EXERCISE DIRECTIONS: The only thing to report is how many lines of the data contain the word "abjadbookoutput".

[MATERIAL PROVIDED]

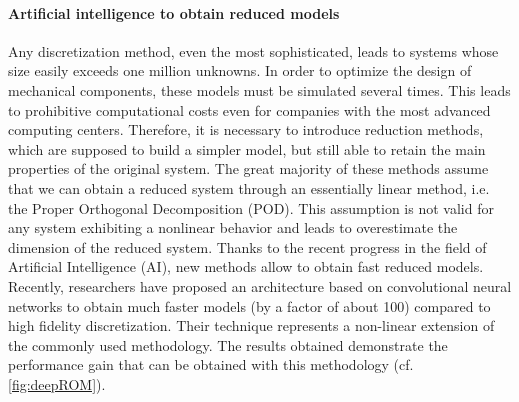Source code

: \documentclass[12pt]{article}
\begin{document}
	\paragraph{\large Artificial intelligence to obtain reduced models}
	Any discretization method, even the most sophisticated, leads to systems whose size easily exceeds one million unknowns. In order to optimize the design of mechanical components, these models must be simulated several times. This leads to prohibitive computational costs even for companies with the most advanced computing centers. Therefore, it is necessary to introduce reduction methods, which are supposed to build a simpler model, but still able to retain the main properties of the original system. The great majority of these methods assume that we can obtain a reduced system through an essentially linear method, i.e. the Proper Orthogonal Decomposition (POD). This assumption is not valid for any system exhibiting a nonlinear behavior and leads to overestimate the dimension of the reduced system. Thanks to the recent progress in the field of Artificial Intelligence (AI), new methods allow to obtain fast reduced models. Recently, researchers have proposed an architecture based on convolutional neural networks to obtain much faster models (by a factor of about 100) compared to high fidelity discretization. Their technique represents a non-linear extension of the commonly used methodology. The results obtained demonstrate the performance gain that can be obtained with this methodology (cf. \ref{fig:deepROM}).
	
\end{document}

[/MATERIAL PROVIDED]
[MATERIAL PROVIDED]

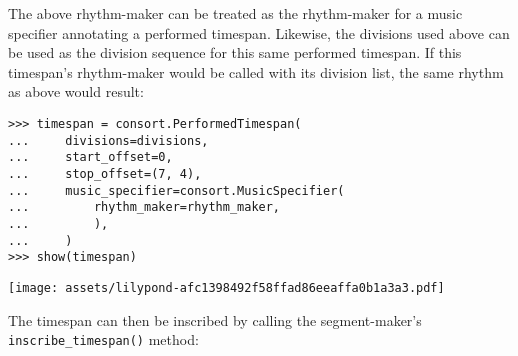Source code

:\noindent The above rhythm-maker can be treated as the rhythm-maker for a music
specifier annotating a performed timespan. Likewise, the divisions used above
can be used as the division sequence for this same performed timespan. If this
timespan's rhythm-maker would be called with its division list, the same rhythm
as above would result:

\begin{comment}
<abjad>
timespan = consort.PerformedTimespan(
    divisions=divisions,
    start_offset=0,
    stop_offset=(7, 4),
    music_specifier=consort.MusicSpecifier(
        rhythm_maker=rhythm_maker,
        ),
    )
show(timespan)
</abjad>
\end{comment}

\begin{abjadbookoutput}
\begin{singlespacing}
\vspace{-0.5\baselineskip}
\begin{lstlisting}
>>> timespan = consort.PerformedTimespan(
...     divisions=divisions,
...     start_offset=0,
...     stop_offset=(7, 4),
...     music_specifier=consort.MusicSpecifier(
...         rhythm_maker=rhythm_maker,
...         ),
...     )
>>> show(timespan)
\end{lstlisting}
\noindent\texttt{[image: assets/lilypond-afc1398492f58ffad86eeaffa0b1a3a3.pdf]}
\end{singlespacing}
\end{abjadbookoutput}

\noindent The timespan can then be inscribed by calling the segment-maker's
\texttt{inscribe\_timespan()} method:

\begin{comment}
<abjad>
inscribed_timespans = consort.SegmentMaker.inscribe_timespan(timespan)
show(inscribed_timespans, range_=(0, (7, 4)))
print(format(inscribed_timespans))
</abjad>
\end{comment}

[/MATERIAL PROVIDED]

WORKED SOLUTION: 2